A statement from the Vatican has failed to quell criticism of Pope Benedict XVI from Muslim leaders, after he made a speech about the concept of holy war.
Speaking in Germany, the Pope quoted a 14th Century Christian emperor who said Muhammad had brought the world only "evil and inhuman" things.
Pakistan's parliament passed a resolution on Friday criticising the Pope for making "derogatory" comments.
The Vatican said the Pope had not intended to offend Muslims.
"It is clear that the Holy Father's intention is to cultivate a position of respect and dialogue towards other religions and cultures, and that clearly includes Islam," said chief Vatican spokesman Federico Lombardi in a statement.
But in spite of the statement, the pontiff returned to Rome to face a barrage of criticism, reports the BBC's David Willey in Rome.
The head of the Muslim Brotherhood said the Pope's remarks "aroused the anger of the whole Islamic world".
Violence and faith
The controversy comes on an important day for the Vatican, with Cardinal Tarcisio Bertone, former Archbishop of Genoa, taking over as secretary of state.
Our correspondent says Pope Benedict, who has been closeted with his chief advisers at his summer residence near Rome, is upset at the way in which his remarks have been interpreted.
But there is no sense of panic at the Vatican, he says, and preparation for the Pope's forthcoming visit to Turkey, a predominantly Muslim secular nation, next November, are going ahead as planned.
In his speech at Regensburg University, the German-born Pope explored the historical and philosophical differences between Islam and Christianity, and the relationship between violence and faith.
Stressing that they were not his own words, he quoted Emperor Manuel II Paleologos of the Byzantine Empire, the Orthodox Christian empire which had its capital in what is now the Turkish city of Istanbul.
The emperor's words were, he said: "Show me just what Muhammad brought that was new and there you will find things only evil and inhuman, such as his command to spread by the sword the faith he preached."
Benedict said "I quote" twice to stress the words were not his and added that violence was "incompatible with the nature of God and the nature of the soul".
"The intention here is not one of retrenchment or negative criticism, but of broadening our concept of reason and its application," he added in the concluding part of his speech.
"Only thus do we become capable of that genuine dialogue of cultures and religions so urgently needed today."
'Angry and hurt'
Pakistan's parliament passed a resolution demanding that the Pope retract his remarks "in the interest of harmony between religions".
"The derogatory remarks of the Pope about the philosophy of jihad and Prophet Mohammed have injured sentiments across the Muslim world and pose the danger of spreading acrimony among the religions," the AFP news agency quoted the resolution by the country's national assembly as saying.
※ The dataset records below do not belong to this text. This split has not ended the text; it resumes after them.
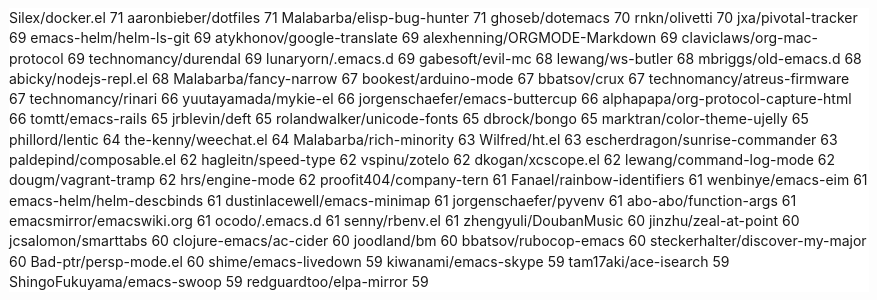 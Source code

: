 Silex/docker.el                            71
aaronbieber/dotfiles                       71
Malabarba/elisp-bug-hunter                 71
ghoseb/dotemacs                            70
rnkn/olivetti                              70
jxa/pivotal-tracker                        69
emacs-helm/helm-ls-git                     69
atykhonov/google-translate                 69
alexhenning/ORGMODE-Markdown               69
claviclaws/org-mac-protocol                69
technomancy/durendal                       69
lunaryorn/.emacs.d                         69
gabesoft/evil-mc                           68
lewang/ws-butler                           68
mbriggs/old-emacs.d                        68
abicky/nodejs-repl.el                      68
Malabarba/fancy-narrow                     67
bookest/arduino-mode                       67
bbatsov/crux                               67
technomancy/atreus-firmware                67
technomancy/rinari                         66
yuutayamada/mykie-el                       66
jorgenschaefer/emacs-buttercup             66
alphapapa/org-protocol-capture-html        66
tomtt/emacs-rails                          65
jrblevin/deft                              65
rolandwalker/unicode-fonts                 65
dbrock/bongo                               65
marktran/color-theme-ujelly                65
phillord/lentic                            64
the-kenny/weechat.el                       64
Malabarba/rich-minority                    63
Wilfred/ht.el                              63
escherdragon/sunrise-commander             63
paldepind/composable.el                    62
hagleitn/speed-type                        62
vspinu/zotelo                              62
dkogan/xcscope.el                          62
lewang/command-log-mode                    62
dougm/vagrant-tramp                        62
hrs/engine-mode                            62
proofit404/company-tern                    61
Fanael/rainbow-identifiers                 61
wenbinye/emacs-eim                         61
emacs-helm/helm-descbinds                  61
dustinlacewell/emacs-minimap               61
jorgenschaefer/pyvenv                      61
abo-abo/function-args                      61
emacsmirror/emacswiki.org                  61
ocodo/.emacs.d                             61
senny/rbenv.el                             61
zhengyuli/DoubanMusic                      60
jinzhu/zeal-at-point                       60
jcsalomon/smarttabs                        60
clojure-emacs/ac-cider                     60
joodland/bm                                60
bbatsov/rubocop-emacs                      60
steckerhalter/discover-my-major            60
Bad-ptr/persp-mode.el                      60
shime/emacs-livedown                       59
kiwanami/emacs-skype                       59
tam17aki/ace-isearch                       59
ShingoFukuyama/emacs-swoop                 59
redguardtoo/elpa-mirror                    59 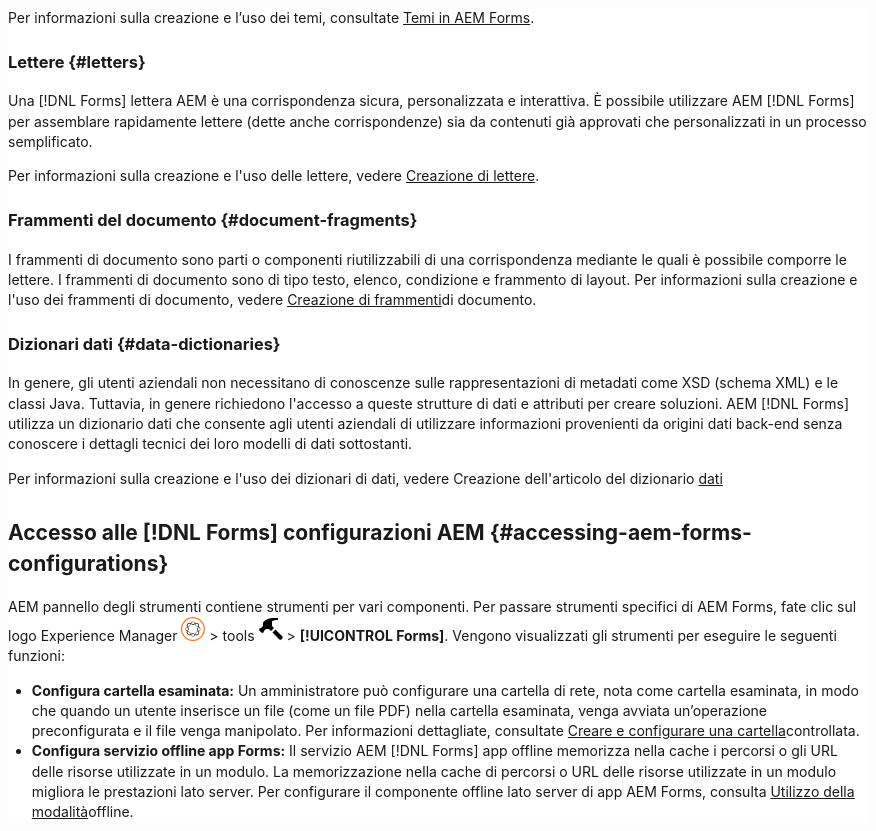 Per informazioni sulla creazione e l’uso dei temi, consultate [Temi in  AEM Forms](../../forms/using/themes.md).

### Lettere  {#letters}

Una [!DNL Forms] lettera AEM è una corrispondenza sicura, personalizzata e interattiva. È possibile utilizzare AEM [!DNL Forms] per assemblare rapidamente lettere (dette anche corrispondenze) sia da contenuti già approvati che personalizzati in un processo semplificato.

Per informazioni sulla creazione e l&#39;uso delle lettere, vedere [Creazione di lettere](../../forms/using/create-letter.md).

### Frammenti del documento {#document-fragments}

I frammenti di documento sono parti o componenti riutilizzabili di una corrispondenza mediante le quali è possibile comporre le lettere. I frammenti di documento sono di tipo testo, elenco, condizione e frammento di layout. Per informazioni sulla creazione e l&#39;uso dei frammenti di documento, vedere [Creazione di frammenti](/help/forms/using/document-fragments.md)di documento.

### Dizionari dati {#data-dictionaries}

In genere, gli utenti aziendali non necessitano di conoscenze sulle rappresentazioni di metadati come XSD (schema XML) e le classi Java. Tuttavia, in genere richiedono l&#39;accesso a queste strutture di dati e attributi per creare soluzioni. AEM [!DNL Forms] utilizza un dizionario dati che consente agli utenti aziendali di utilizzare informazioni provenienti da origini dati back-end senza conoscere i dettagli tecnici dei loro modelli di dati sottostanti.

Per informazioni sulla creazione e l&#39;uso dei dizionari di dati, vedere Creazione dell&#39;articolo del dizionario [dati](../../forms/using/data-dictionary.md)

## Accesso alle [!DNL Forms] configurazioni AEM {#accessing-aem-forms-configurations}

AEM pannello degli strumenti contiene strumenti per vari componenti. Per passare  strumenti specifici di AEM Forms, fate clic sul logo  Experience Manager ![adobeexperienceemanager](assets/adobeexperiencemanager.png) > tools ![hammer](assets/hammer.png) > **[!UICONTROL Forms]**. Vengono visualizzati gli strumenti per eseguire le seguenti funzioni:

* **Configura cartella esaminata:** Un amministratore può configurare una cartella di rete, nota come cartella esaminata, in modo che quando un utente inserisce un file (come un file PDF) nella cartella esaminata, venga avviata un’operazione preconfigurata e il file venga manipolato. Per informazioni dettagliate, consultate [Creare e configurare una cartella](/help/forms/using/creating-configure-watched-folder.md)controllata.
* **Configura servizio offline app Forms:** Il servizio AEM [!DNL Forms] app offline memorizza nella cache i percorsi o gli URL delle risorse utilizzate in un modulo. La memorizzazione nella cache di percorsi o URL delle risorse utilizzate in un modulo migliora le prestazioni lato server. Per configurare il componente offline lato server di  app AEM Forms, consulta [Utilizzo della modalità](/help/forms/using/work-offline-mode.md)offline.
The remarks prompted fears of unrest in Indian-administered Kashmir, as a result of which two separatist leaders were put under house arrest.
Meanwhile, the "hostile" remarks drew a demand for an apology from a top religious official in Turkey.
Ali Bardakoglu recalled atrocities committed by Roman Catholic Crusaders against Orthodox Christians and Jews, as well as Muslims, in the Middle Ages.
In Egypt, Muslim Brotherhood head Mohammed Mahdi Akef said the Pope's words "do not express correct understanding of Islam and are merely wrong and distorted beliefs being repeated in the West".
The 57-nation Organisation of the Islamic Conference also said it regretted the Pope's remarks.